Monocypher

Boring crypto that simply works

Speed Benchmarks

Monocypher ships with a couple benchmarks. Run them on your platform if you're not sure Monocypher is fast enough. There are also benchmarks for Libsodium, TweetNaCl, and Libhydrogen so you can compare.

All results are presented in megabytes per second, or in operations per second ("13.5K" means 13500 operations per second). To avoid a false sense of accuracy, most reported numbers are rounded to two significant digits.

Overview

The following test the speed of Monocypher, Libsodium, TweetNaCl, Libhydrogen, and c25519 on my 64-bit Skylake core i5 Intel CPU, running Ubuntu 18.04. Everything is compiled with Ubuntu's GCC 7.4.0. Libsodium is compiled with the default options, as recommended by the installation page. Everything else uses -O3 -march=native.
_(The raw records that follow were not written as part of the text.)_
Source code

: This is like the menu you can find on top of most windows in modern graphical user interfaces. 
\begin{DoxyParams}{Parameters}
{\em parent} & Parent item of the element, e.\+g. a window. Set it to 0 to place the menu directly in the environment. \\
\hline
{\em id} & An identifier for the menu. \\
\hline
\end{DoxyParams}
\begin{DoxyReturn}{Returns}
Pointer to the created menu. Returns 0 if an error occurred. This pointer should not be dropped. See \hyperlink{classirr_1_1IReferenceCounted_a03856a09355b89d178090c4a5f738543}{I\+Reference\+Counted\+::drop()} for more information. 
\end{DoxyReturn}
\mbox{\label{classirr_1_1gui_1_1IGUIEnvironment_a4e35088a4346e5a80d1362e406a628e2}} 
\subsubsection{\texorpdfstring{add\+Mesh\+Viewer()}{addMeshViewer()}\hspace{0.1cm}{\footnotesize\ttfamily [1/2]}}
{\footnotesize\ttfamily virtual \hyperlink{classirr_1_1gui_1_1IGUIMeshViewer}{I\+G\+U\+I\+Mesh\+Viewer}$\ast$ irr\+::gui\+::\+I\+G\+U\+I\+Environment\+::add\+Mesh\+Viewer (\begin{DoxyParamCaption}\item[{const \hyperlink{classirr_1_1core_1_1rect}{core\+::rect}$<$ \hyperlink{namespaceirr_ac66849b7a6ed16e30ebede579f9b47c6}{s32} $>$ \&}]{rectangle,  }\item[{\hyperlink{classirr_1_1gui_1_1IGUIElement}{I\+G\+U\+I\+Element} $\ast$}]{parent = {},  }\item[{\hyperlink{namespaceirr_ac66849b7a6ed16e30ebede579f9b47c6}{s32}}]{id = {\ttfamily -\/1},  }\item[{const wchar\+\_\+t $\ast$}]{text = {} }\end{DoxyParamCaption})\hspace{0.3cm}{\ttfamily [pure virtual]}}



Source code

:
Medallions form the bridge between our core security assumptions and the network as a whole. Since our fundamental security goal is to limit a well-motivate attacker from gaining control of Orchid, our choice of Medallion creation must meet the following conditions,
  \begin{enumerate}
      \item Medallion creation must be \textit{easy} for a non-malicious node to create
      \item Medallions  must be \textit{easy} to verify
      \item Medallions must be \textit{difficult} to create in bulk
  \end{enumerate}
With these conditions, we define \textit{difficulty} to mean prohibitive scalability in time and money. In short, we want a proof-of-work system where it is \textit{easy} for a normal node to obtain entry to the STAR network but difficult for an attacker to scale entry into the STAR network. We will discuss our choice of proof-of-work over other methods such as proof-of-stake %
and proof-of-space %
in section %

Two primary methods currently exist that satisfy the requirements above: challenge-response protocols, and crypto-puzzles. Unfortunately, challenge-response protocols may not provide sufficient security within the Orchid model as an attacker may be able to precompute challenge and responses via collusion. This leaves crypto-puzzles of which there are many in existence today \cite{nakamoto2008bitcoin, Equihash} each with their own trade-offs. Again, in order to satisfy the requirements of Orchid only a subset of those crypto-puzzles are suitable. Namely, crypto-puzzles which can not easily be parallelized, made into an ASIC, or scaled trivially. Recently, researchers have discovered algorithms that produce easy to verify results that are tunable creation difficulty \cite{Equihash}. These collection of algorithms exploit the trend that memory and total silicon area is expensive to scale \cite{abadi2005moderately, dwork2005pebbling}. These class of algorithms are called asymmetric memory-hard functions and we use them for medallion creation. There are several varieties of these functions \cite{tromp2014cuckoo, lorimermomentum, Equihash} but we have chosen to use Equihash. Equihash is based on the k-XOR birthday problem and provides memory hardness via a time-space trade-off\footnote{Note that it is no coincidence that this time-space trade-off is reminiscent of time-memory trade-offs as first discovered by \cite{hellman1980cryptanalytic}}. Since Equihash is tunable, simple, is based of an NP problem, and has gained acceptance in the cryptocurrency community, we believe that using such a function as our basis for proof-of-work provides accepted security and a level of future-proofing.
              +------+------+------+------+------+-------+
      x86     | AEAD | Hash | Pw   | Key  | Sig  | Check |
      64      |      |      | hash | exch |      |       |
+-------------+------+------+------+------+------+-------+
| Monocypher  |  307 |  683 |  511 | 8100 |  14K |  6000 |
| Libsodium   | 1000 |  870 |  701 |  21K |  33K |   13K |
| TweetNaCl   |   51 |   40 |      | 1800 |  650 |   330 |
| Libhydrogen |   94 |  162 |      |      | 9200 |  5500 |
+-------------+------+------+------+------+------+-------+

The same speeds, relative to Monocypher:

              +------+------+------+------+------+-------+
      x86     | AEAD | Hash | Pw   | Key  | Sig  | Check |
      64      |      |      | hash | exch |      |       |
+-------------+------+------+------+------+------+-------+
| Monocypher  |  307 |  683 |  511 | 8100 |  14K |  6000 |
| Libsodium   | ×3.4 | ×1.3 | ×1.7 | ×2.5 | ×2.3 |  ×2.2 |
| TweetNaCl   | ÷6.0 |  ÷17 |      | ÷4.5 |  ÷22 |   ÷19 |
| Libhydrogen | ÷3.3 | ÷4.2 |      |      | ÷1.6 |  ÷1.1 |
+-------------+------+------+------+------+------+-------+

Unsurprisingly, Libsodium is the fastest of them all, thanks to its use of vector instructions and 128-bit arithmetic. If you want speed on desktops and servers, this is the one.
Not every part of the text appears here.